Le 8 novembre 2007, à la librairie Paulines, Pierre Pagé lançait son livre Histoire de la radio au Québec. Information éducation, culture, publié chez Fides.

Professeur associé à l’Université du Québec à Montréal, chercheur en histoire de la radio et un des fondateurs de l’Association des études canadiennes sur la radio-télévision,

Pierre Pagé situe l’histoire de la radio dans une perspective socioculturelle. «Durant un demi-siècle, la radio s’est développée au Québec, dans toutes les régions, comme un instrument de cohésion sociale et d’ouverture au monde.» La programmation répondait aux besoins de la population locale et proposait «une liaison avec la vie nationale et internationale» par le biais de l’information, de concerts, de théâtres, de variétés et de sport.

À l’occasion du lancement, Pierre Pagé a présenté un survol de l’évolution de la radio. Créée en 1922, la station CKAC du journal La Presse a inventé un modèle québécois de programmation. Le radio-journal, Les nouvelles de chez nous, est lancé en 1938. Il s’agissait d’une chronique quotidienne «de la vie collective de l’auditoire aussi bien que des grands événements du monde.» Grâce à un accord avec l’Université de Montréal, L’heure provinciale, une émission causerie conçue et dirigée par Édouard Montpetit a vu le jour. On y traitait de tout: économie, art, musique, actualité sociale, politique et religieuse, médecine vétérinaire, etc. L’émission Le réveil rural qui offrait une formation en économie agricole a connu aussi beaucoup de popularité.

La radio de Radio-Canada arrive en 1941. Certains se rappelleront la série Radio-Collège qui pendant 15 ans a diffusé des conférences de grande qualité. En 1948 débute la tradition des grands débats publics avec les émissions Les Idées en marche et Le Choc des idées, animées toutes deux par Gérard Pelletier. Pendant 10 ans, ces émissions sont devenues des lieux de liberté de parole. En 1971, le magazine de culture religieuse Les Grandes religions aborde la question des autres religions. L’intérêt est tel que l’émission sera en ondes pendant une bonne vingtaine d’années.

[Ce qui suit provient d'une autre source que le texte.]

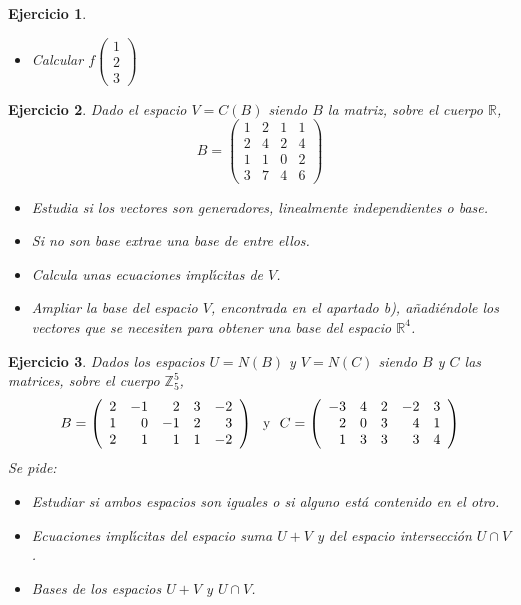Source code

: \documentclass{amsart}
\newtheorem{ejer}{Ejercicio}
\def\r{\mathbb{R}}
\def\z{\mathbb{Z}}
\begin{document}
\begin{ejer}
\begin{itemize}
\item[c)] Calcular $f\left( \begin{array}{r}
1 \\ 2 \\ 3            
\end{array} \right) $

\end{itemize}
\end{ejer}

\begin{ejer} Dado el espacio $V = C(B)$ siendo $B$ la matriz, sobre el cuerpo $\r $, 
\[B = \left( \begin{array}{cccc}
1 & 2 & 1 & 1 \\            
2 & 4 & 2 & 4 \\          
1 & 1 & 0 & 2 \\
3 & 7 & 4 & 6           
\end{array} \right) \]
\begin{itemize}
\item[a)] Estudia si los vectores son generadores, linealmente independientes o base.
\item[b)] Si no son base extrae una base de entre ellos.
\item[c)] Calcula unas ecuaciones impl\'{\i}citas de $V$.
\item[d)] Ampliar la base del espacio $V$, encontrada en el apartado b), a\~nadi\'endole los vectores que se necesiten para obtener una base del espacio $\r ^4$.
\end{itemize}
\end{ejer}

\begin{ejer} Dados los espacios $U = N(B)$ y $V=N(C)$ siendo $B$ y $C$  las matrices, sobre el cuerpo $\z ^5_5 $, 
\[B = \left( \begin{array}{rrrrr}
2 & -1 & 2 & 3 & -2 \\            
1 & 0 & -1 & 2 & 3 \\          
2 & 1 & 1 & 1 & -2           
\end{array} \right) \ \hbox{ y } \ C = \left( \begin{array}{rrrrr}
-3 & 4 & 2 & -2 & 3 \\            
2 & 0 & 3 & 4 & 1 \\          
1 & 3 & 3 & 3 & 4           
\end{array} \right) \] Se pide:
\begin{itemize}
\item[a)] Estudiar si ambos espacios son iguales o si alguno est\'a contenido en el otro.
\item[b)] Ecuaciones impl\'{\i}citas del espacio suma $U+V$ y del espacio intersecci\'on $U\cap V$.
\item[c)] Bases de los espacios $U+V$ y  $U\cap V$.
\end{itemize}
\end{ejer}
\end{document}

Pierre Pagé aborde aussi le lien entre la radio et les arts par le biais des émissions culturelles. Celles-ci ont favorisé le contact avec les grands artistes musicaux, la production en début de carrière des auteurs-compositeurs-interprètes de chez nous, les créations dramatiques d’ici. D’autre part, pendant 35 ans, la série Théâtre de Radio-Canada a permis aux auditeurs et auditrices de découvrir aussi le répertoire de théâtre international.

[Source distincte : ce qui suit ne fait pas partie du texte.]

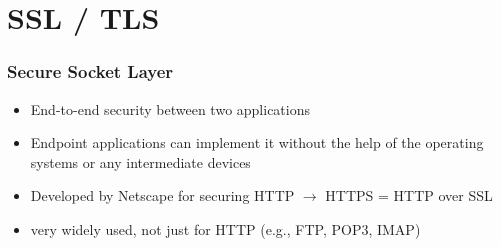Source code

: \documentclass[final]{article}
\begin{document}
\section{SSL / TLS}
\subsubsection*{Secure Socket Layer}
\begin{itemize}[nosep]
    \item End-to-end security between two applications
    \item Endpoint applications can implement it without the help of the operating systems or any intermediate devices
    \item Developed by Netscape for securing HTTP $\rightarrow$ HTTPS = HTTP over SSL
    \item very widely used, not just for HTTP (e.g., FTP, POP3, IMAP)
\end{itemize}
\end{document}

Qu’est-ce qui a changé entre hier et aujourd’hui? Pierre Pagé utilise parle de rupture. En 1958, la loi sur la radiodiffusion change le système mettant la radio publique et les radios privées sur un pied d’égalité. En 1965, Radio-Canada reçoit le mandat de surveiller l’unité nationale. Entre 1960 et 1970, les radios privées sont en nette augmentation. Nous assistons à un changement idéologique. La radio institution culturelle passe à la radio entreprise et la culture est réservée aux stations radiophoniques spécialisées.

Pour Pierre Pagé, «après plus de 80 ans de radiodiffusion, et avec le recul imposé par les changements culturels vécus par l’institution radiophonique depuis 20 ans, il est devenu nécessaire de s’interroger sur la connaissance que nous avons de l’expérience québécoise et sur sa signification dans l’évolution de la société». C’est ce qu’il fait dans son livre, une histoire fort bien documentée, passionnante à lire et à savourer.